» **Instructions to follow**
Return the records exactly, keeping every line as it is.

» **Task data**
--- START ---
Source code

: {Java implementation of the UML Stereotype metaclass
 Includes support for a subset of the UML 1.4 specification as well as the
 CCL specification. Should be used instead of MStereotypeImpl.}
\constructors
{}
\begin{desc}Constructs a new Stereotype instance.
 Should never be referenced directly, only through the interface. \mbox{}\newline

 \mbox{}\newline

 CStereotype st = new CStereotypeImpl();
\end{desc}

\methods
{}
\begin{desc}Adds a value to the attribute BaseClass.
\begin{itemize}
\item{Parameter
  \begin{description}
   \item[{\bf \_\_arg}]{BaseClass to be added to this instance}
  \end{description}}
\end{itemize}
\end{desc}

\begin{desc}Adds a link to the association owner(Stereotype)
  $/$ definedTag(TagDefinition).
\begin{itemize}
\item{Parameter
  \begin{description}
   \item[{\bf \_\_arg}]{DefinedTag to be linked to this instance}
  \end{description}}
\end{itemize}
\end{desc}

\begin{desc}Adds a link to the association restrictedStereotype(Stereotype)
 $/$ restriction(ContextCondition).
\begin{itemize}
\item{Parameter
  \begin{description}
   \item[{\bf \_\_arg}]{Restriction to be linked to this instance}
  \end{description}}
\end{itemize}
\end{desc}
--- END ---
» **Task output**
Source code

: {Java implementation of the UML Stereotype metaclass
 Includes support for a subset of the UML 1.4 specification as well as the
 CCL specification. Should be used instead of MStereotypeImpl.}
\constructors
{}
\begin{desc}Constructs a new Stereotype instance.
 Should never be referenced directly, only through the interface. \mbox{}\newline

 \mbox{}\newline

 CStereotype st = new CStereotypeImpl();
\end{desc}

\methods
{}
\begin{desc}Adds a value to the attribute BaseClass.
\begin{itemize}
\item{Parameter
  \begin{description}
   \item[{\bf \_\_arg}]{BaseClass to be added to this instance}
  \end{description}}
\end{itemize}
\end{desc}

\begin{desc}Adds a link to the association owner(Stereotype)
  $/$ definedTag(TagDefinition).
\begin{itemize}
\item{Parameter
  \begin{description}
   \item[{\bf \_\_arg}]{DefinedTag to be linked to this instance}
  \end{description}}
\end{itemize}
\end{desc}

\begin{desc}Adds a link to the association restrictedStereotype(Stereotype)
 $/$ restriction(ContextCondition).
\begin{itemize}
\item{Parameter
  \begin{description}
   \item[{\bf \_\_arg}]{Restriction to be linked to this instance}
  \end{description}}
\end{itemize}
\end{desc}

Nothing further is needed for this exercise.